Your teen comes home Saturday afternoon feeling physically and emotionally horrible. The conscience is killing him or her. Your son or daughter feels so ashamed that he or she cannot look at you.

Your fifteen-year-old quickly heads to the bedroom and spends the rest of Saturday afternoon and night in bed. Sunday he or she worships with you. Sunday night he or she says, "I have to talk to both of you." With tears, regret, and shame, your child tells you everything.

When you hear the confession, you are devastated. You cannot grasp how your teen can know that your love for him or her is genuine and deceive you. You cannot imagine your child doing what he or she did. You are grieved; you are angry; you are embarrassed; you are ashamed; you are confused.

As parents you talk all night instead of sleeping. You get angry together. You cry together. You share your devastation. Finally you make a decision.

Monday night with lots of tears, all three of you talk. And you tell your fifteen- year-old, "This our commitment to you. We forgive you. We will work with and encourage you. We want you to make a commit to us. Work with us to rebuild our relationship. If you will be open and honest with us, we will never stop loving you and encouraging you. We ask you to make us this promise: accept your share of the responsibility to help us rebuild our relationship."

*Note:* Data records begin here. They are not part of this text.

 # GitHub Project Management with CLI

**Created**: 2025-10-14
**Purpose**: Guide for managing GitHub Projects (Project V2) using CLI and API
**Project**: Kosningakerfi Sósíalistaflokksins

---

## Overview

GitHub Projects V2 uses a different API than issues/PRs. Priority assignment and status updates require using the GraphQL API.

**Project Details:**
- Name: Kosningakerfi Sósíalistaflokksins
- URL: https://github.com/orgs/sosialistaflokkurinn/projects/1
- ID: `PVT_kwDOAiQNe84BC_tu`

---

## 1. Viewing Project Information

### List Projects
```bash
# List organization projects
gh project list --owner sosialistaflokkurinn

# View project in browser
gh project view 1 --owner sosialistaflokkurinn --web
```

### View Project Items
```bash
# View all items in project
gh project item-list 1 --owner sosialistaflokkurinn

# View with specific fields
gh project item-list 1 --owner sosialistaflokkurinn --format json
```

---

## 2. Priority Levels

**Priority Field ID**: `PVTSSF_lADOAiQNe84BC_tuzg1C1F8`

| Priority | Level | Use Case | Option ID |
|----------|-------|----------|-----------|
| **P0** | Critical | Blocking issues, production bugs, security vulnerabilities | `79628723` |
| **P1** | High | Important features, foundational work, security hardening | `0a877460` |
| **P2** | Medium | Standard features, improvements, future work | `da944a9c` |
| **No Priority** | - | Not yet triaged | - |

  1. How powerful is a promise?
    1. What makes a promise powerful?
      1. In human-human relationships and in the human-divine relationships, nothing has as much potential for power as a promise does.
      2. However, for a promise to be powerful, two things must be true:
        1. The first concerns the person who gives the promise: the promise must be genuine.
        2. The second concerns the person who responds to the promise: he or she must trust the promise.
      3. When a promise is not genuine, it quickly loses its power.
      4. If the person who receives the promise does not trust it, it has no power.
    2. Go back with me to the opening illustration.
      1. These were the parents' promises:
        1. Forgiveness, support, and encouragement.
        2. Continuing love and help if the child will be open, honest, and accept responsibility.
      2. If those promises are to be powerful in the parent-child relationship, two things must be true.
        1. The parents' promises must be genuine.
        2. The fifteen-year old must trust those promises.
      3. If the promises are not real, if they are not genuine, the relationship will die.
      4. If the fifteen-year old does not trust the promises, the relationship will die.

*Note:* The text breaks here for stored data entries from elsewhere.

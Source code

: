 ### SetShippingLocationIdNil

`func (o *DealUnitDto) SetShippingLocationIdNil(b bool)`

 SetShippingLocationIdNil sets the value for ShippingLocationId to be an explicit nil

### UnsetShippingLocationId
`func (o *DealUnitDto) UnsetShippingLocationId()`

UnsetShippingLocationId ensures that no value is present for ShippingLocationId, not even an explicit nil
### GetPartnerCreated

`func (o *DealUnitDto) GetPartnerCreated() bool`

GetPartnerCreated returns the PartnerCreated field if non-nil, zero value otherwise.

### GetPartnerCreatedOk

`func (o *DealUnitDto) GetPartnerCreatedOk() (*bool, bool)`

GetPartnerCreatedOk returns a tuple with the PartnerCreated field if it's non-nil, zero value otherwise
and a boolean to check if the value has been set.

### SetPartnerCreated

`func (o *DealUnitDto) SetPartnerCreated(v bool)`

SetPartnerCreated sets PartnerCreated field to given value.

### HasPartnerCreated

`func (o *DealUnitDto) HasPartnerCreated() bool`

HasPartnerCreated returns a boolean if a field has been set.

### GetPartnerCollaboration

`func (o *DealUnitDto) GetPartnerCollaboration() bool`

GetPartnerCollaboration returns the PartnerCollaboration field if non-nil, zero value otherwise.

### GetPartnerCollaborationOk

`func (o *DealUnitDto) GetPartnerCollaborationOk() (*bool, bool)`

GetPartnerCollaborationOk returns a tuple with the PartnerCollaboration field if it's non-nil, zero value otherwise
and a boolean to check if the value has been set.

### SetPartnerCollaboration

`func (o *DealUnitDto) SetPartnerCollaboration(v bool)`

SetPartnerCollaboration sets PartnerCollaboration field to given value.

  2. Most of you in this assembly have been baptized.
    1. This is God's promise:
      1. If you trust what God did in the death and resurrection of Jesus (that is what it means to believe),
      2. If you resolve to redirect your life by turning it away from the evil in you (that is what it means to repent),
      3. And if you are baptized because you believe and repent,
        1. God will destroy your sins (Acts 2:38; 22:16).
        2. God will place you in Christ (Galatians 3:27).
        3. God will make you His child (Galatians 3:26,27).
        4. God will raise you from baptism to newness of life (Romans 6:4).
        5. God will place you in His body (1 Corinthians 12:13).
      4. I ask each of you who have been baptized, do you believe those promises? I anticipate most if not all of you would quickly say that you believe them.
      5. I ask each of you who have been baptized, why do you believe the promises?
        1. "Because that is what scripture says."
        2. "Because those are God's promises."
    2. Let me clearly understand you.
      1. I am to trust God's promises to the person who is baptized; because he believes and repents. Those promises are:
        1. I will destroy your sin.
        2. I will place you in Christ.
        3. I will make you God's child.
        4. I will give you newness of life.
        5. I will make you a part of Christ's body.
      2. I am to trust all those things will happen when I believe, repent, and am baptized because:
        1. The Bible says it.
        2. God promises it.
      3. Is that correct?
        1. Is that always correct?
        2. When the Bible reveals a promise from God, I am to trust that promise?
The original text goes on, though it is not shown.